The first project deals with the covariance estimation, principal component analysis, and prediction of spatially correlated functional data. We develop a general framework and fully nonparametric estimation methods for spatial functional data collected under a geostatistics setting, where locations are sampled from a spatial point process and a random function is discretely observed at each location and contaminated with a functional nugget effect and measurement errors. Unified asymptotic convergence rates are developed for the proposed estimators that are applicable to both sparse and dense functional data. Simulation studies and analyses of two real-estate datasets show that our proposed approach outperforms other state-of-the-art approaches.
In the second project, we present a novel application of functional modeling to plant phenotypic data derived from crowdscourced images annotated by Amazon Mechanical Turk (MTurk) workers.
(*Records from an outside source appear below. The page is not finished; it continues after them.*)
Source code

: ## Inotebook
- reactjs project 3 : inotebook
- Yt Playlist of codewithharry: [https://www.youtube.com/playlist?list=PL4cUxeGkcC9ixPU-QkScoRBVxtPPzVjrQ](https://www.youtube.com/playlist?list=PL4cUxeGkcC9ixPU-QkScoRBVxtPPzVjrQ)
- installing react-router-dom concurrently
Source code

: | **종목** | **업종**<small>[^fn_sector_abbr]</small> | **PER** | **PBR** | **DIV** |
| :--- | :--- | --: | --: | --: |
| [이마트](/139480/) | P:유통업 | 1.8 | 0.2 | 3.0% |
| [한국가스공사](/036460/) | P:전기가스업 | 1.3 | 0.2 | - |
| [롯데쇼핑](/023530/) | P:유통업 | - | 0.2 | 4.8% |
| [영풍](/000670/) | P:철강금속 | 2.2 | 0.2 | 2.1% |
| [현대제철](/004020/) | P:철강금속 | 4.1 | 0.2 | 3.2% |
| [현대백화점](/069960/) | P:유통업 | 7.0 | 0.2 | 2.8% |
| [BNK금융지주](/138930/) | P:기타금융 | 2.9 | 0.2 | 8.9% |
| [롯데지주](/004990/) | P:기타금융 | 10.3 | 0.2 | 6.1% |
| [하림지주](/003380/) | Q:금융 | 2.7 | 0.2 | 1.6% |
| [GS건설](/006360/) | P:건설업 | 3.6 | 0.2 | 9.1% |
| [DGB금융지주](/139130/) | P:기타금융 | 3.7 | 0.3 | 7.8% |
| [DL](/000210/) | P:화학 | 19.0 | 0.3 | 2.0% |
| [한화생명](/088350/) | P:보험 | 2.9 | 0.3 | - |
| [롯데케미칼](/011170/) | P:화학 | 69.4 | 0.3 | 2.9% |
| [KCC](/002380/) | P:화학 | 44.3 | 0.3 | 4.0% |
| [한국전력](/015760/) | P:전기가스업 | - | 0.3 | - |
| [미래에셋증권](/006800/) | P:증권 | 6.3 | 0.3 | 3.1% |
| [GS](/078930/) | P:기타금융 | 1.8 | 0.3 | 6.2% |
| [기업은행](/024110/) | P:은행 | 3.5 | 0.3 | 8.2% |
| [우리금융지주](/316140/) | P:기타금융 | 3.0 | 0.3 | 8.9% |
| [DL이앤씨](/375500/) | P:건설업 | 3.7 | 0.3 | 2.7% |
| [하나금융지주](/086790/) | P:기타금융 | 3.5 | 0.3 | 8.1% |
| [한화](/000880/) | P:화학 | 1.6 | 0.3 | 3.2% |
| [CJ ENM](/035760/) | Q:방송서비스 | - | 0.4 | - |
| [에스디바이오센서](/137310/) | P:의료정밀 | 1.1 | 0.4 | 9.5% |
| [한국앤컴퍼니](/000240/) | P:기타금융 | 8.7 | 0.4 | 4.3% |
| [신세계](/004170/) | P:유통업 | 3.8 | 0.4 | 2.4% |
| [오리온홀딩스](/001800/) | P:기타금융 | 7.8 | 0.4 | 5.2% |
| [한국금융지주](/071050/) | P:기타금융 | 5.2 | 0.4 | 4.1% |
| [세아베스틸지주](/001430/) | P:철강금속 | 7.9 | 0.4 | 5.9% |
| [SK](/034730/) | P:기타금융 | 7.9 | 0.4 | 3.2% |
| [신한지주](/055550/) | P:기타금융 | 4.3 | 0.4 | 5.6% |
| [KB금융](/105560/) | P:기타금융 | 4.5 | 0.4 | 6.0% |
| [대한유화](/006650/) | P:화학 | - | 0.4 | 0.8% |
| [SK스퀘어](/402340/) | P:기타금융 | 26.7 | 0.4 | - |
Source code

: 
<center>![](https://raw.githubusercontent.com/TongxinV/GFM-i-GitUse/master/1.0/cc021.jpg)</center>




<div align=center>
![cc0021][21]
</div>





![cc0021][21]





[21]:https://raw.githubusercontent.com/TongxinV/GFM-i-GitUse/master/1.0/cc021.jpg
The goal of this study is to estimate the effect of genotype and its interaction with environment on plant growth while adjusting for measurement errors from crowdsourcing image analysis. We assume plant height measurements as discrete observations of growth curves contaminated with MTurk worker random effects and heteroscedastic measurement errors. A reduced-rank functional model, along with a robust and shape-constrained estimation approach, is developed for growth curves and derivatives that depend on replicates, genotypes, and environmental conditions. As byproducts, the proposed model leads to a new method for assessing the quality of MTurk worker data and an index for measuring the sensitivity to drought for various genotypes.
In the third project, we propose a new approach to constructing random forest prediction intervals that utilizes the empirical distribution of out-of-bag prediction errors, and provides theory that guarantees asymptotic coverage for the proposed intervals. We perform extensive numerical experiments along with analysis of 60 real datasets to compare the finite-sample properties of the proposed intervals with two state-of-the-art approaches: quantile regression forests and split conformal intervals. The results demonstrate the advantages, reliability and efficiency of the proposed approach.